▶ **Work task**: If a line below contains the string "view", return that line.

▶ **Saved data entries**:
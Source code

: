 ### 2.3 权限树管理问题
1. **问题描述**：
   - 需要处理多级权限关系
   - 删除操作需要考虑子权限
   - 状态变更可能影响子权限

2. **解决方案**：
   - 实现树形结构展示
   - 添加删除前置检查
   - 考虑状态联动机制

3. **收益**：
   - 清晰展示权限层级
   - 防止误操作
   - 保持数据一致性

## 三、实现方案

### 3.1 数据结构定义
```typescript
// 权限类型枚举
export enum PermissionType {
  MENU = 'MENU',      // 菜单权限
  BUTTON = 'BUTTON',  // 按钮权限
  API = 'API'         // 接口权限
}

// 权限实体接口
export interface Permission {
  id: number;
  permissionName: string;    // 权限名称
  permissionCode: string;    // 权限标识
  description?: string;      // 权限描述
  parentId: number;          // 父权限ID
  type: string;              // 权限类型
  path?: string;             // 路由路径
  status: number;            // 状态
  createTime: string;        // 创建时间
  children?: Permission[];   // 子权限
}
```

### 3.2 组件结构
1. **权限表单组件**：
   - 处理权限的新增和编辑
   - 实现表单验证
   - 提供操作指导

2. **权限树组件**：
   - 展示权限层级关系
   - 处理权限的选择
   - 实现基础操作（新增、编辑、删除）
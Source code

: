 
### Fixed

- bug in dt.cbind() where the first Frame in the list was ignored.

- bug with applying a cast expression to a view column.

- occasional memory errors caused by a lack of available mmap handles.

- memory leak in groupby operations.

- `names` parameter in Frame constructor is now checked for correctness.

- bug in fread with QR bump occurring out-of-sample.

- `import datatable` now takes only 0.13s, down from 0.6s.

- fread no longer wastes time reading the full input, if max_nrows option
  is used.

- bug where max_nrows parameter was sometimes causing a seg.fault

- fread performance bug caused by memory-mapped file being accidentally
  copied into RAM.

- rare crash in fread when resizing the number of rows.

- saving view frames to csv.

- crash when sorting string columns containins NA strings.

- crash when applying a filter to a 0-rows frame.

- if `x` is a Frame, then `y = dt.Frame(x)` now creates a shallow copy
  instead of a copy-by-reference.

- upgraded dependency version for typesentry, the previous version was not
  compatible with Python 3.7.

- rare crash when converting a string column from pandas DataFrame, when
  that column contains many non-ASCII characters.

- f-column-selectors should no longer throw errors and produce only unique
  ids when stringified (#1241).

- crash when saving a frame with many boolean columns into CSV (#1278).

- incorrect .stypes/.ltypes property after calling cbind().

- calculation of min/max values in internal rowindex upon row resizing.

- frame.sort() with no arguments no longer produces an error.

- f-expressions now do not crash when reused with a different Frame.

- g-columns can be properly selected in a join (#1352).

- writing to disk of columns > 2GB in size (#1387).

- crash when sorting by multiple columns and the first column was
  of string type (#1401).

▶ **Response area**:
- bug with applying a cast expression to a view column.
- saving view frames to csv.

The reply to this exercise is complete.